* **WHAT IS REQUIRED**
Among the entries that follow, count the lines with the word "libgdk" and report the number by itself.
── MATERIAL SUPPLIED
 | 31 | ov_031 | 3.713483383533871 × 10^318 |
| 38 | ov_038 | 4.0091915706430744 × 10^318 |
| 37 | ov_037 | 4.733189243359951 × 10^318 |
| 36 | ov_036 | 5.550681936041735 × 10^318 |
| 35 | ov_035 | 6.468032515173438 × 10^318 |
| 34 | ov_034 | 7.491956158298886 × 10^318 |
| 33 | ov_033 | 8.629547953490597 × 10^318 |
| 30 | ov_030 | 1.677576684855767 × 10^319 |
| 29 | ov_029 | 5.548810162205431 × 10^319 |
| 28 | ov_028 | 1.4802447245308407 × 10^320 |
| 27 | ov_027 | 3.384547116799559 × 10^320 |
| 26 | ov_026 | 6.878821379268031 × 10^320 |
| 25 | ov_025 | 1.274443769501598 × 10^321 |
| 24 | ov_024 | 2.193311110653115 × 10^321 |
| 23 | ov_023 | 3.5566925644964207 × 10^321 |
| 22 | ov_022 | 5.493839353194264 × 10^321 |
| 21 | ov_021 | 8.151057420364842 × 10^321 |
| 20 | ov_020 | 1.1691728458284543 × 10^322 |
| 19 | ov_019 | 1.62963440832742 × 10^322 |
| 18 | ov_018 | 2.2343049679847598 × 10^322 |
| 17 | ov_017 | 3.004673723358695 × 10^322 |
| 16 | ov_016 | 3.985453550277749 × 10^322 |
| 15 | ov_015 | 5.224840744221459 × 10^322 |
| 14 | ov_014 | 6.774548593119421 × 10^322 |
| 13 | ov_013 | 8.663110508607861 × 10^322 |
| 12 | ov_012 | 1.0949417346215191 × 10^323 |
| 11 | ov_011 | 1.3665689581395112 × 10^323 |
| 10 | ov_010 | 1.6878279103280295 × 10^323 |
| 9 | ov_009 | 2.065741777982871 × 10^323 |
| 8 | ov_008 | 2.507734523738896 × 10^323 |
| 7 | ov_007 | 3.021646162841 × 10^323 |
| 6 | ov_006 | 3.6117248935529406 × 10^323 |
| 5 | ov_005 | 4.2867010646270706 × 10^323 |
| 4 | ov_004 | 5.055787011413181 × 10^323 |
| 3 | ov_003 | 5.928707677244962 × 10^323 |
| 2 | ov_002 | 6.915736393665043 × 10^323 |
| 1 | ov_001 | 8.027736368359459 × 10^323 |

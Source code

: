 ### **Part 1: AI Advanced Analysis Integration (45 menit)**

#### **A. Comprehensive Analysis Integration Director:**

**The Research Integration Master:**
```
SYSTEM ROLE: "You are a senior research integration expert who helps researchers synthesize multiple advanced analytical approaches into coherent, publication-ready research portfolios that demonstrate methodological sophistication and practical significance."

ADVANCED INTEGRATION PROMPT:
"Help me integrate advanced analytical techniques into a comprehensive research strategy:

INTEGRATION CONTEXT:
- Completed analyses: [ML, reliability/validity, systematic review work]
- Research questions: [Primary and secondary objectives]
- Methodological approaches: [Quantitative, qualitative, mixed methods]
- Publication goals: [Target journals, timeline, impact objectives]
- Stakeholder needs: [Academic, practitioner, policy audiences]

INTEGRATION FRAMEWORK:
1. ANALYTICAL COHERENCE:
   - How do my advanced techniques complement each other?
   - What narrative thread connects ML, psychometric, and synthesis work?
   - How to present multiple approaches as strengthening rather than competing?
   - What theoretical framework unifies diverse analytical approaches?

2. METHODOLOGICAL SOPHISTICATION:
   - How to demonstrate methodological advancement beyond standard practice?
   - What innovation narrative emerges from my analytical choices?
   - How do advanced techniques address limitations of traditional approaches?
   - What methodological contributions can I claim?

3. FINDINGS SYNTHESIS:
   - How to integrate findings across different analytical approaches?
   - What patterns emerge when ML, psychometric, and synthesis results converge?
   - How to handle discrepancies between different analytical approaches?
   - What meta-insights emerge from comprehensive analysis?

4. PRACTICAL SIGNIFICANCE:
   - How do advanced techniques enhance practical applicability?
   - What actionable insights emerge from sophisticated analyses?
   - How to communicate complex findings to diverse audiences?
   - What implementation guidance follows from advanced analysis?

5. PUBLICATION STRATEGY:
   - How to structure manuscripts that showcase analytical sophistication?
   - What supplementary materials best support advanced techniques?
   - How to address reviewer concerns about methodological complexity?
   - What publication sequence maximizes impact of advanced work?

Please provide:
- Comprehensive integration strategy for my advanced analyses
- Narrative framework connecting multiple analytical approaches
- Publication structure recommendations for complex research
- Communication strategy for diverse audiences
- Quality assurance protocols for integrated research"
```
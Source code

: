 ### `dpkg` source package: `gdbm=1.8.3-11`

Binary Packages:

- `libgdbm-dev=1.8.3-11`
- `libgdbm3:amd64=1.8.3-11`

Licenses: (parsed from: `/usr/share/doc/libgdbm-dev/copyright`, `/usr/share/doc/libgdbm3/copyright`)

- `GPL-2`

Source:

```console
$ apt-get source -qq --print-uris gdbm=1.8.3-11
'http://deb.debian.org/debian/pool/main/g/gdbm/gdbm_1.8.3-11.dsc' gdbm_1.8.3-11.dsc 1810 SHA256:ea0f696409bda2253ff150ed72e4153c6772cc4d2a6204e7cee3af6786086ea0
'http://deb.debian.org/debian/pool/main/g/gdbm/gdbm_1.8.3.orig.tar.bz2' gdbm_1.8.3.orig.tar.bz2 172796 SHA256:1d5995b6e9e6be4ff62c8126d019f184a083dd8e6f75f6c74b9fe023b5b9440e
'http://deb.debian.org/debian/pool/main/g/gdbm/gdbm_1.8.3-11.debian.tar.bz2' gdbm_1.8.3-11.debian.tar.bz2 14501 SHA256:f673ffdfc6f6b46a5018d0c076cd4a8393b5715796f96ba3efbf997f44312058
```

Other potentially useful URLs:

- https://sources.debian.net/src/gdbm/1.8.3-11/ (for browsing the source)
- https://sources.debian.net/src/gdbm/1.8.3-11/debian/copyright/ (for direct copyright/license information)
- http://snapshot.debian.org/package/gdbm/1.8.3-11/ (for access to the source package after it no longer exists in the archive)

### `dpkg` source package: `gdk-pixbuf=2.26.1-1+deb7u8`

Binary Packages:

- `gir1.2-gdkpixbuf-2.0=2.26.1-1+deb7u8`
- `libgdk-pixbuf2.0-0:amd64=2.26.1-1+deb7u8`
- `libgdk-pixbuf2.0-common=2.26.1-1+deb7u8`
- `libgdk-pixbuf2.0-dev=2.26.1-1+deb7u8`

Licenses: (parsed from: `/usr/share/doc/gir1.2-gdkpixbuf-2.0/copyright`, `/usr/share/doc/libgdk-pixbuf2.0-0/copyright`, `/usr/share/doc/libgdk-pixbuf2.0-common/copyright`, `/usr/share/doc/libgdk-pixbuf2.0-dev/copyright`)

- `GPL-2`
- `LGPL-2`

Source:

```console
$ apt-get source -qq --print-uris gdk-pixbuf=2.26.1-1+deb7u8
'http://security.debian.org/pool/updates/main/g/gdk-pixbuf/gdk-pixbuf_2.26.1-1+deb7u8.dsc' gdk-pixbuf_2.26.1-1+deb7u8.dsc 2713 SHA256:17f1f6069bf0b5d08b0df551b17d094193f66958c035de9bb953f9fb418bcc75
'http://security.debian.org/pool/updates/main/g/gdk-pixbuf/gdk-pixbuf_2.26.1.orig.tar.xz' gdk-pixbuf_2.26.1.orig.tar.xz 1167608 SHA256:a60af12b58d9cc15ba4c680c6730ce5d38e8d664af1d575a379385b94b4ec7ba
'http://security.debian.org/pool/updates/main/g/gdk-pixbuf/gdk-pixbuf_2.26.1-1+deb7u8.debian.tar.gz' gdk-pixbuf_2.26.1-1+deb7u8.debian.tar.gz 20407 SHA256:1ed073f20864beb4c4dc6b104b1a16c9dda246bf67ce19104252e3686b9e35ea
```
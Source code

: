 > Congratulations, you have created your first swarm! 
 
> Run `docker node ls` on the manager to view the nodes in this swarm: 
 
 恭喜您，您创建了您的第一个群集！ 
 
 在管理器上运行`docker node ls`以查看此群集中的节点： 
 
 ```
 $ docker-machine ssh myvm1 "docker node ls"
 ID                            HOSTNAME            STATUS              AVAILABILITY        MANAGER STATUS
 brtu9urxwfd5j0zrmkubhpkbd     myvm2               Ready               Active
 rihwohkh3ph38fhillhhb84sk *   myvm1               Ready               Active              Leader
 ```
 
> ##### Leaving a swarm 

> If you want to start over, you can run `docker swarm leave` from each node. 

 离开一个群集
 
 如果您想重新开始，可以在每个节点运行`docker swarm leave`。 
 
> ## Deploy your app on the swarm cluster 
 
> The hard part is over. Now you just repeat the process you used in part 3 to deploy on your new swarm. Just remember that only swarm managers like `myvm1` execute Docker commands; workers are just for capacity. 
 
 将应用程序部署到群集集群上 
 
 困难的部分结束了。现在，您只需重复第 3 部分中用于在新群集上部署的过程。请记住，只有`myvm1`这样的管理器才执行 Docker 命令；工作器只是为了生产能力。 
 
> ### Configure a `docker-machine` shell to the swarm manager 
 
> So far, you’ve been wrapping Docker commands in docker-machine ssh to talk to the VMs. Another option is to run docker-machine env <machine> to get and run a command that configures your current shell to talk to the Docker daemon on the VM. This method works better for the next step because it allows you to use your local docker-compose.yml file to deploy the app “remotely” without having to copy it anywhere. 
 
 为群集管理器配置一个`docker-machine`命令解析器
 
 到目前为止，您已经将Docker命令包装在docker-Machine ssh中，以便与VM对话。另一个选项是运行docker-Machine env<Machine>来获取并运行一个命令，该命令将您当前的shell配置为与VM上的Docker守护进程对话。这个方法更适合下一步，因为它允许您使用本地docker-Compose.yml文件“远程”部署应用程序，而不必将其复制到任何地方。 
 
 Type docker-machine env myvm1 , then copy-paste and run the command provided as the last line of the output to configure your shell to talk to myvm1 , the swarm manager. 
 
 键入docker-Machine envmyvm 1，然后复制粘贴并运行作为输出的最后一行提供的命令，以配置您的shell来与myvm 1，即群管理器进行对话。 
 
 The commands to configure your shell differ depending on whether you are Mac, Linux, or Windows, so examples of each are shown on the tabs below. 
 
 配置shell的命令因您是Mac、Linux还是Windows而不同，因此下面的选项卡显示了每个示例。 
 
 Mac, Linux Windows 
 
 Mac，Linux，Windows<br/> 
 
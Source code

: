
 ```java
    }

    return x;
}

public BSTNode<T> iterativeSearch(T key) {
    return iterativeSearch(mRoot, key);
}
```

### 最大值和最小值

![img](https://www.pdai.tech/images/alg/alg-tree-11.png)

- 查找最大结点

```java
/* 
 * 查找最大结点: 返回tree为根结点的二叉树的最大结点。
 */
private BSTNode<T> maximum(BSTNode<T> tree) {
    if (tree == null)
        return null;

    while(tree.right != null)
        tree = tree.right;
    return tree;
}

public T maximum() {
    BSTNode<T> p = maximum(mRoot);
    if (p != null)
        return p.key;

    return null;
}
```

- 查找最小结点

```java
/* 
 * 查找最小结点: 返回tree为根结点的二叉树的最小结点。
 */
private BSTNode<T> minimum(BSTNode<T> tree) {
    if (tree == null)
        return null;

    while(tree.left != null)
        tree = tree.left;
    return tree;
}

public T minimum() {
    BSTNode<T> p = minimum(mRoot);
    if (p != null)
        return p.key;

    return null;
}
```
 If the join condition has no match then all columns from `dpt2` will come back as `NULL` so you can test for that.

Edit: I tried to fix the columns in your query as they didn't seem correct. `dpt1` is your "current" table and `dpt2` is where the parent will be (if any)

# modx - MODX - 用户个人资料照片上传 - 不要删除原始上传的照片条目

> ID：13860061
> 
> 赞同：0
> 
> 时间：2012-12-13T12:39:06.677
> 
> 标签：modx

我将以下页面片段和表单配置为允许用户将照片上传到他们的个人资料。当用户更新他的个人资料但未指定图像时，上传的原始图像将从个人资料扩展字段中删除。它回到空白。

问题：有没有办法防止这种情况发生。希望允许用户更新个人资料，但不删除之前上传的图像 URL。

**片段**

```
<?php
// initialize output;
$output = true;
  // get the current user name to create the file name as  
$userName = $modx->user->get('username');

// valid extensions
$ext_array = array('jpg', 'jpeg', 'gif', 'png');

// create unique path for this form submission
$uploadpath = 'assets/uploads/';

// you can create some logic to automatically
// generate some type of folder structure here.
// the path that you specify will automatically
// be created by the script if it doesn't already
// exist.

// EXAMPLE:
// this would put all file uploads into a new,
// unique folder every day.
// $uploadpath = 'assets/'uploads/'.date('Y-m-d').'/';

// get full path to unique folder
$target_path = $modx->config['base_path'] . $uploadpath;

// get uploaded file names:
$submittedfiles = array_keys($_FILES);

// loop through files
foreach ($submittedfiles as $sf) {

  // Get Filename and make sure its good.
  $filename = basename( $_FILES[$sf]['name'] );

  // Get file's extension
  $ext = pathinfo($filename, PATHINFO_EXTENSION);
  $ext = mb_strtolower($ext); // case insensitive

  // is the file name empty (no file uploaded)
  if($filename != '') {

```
────
* **ANSWER**
4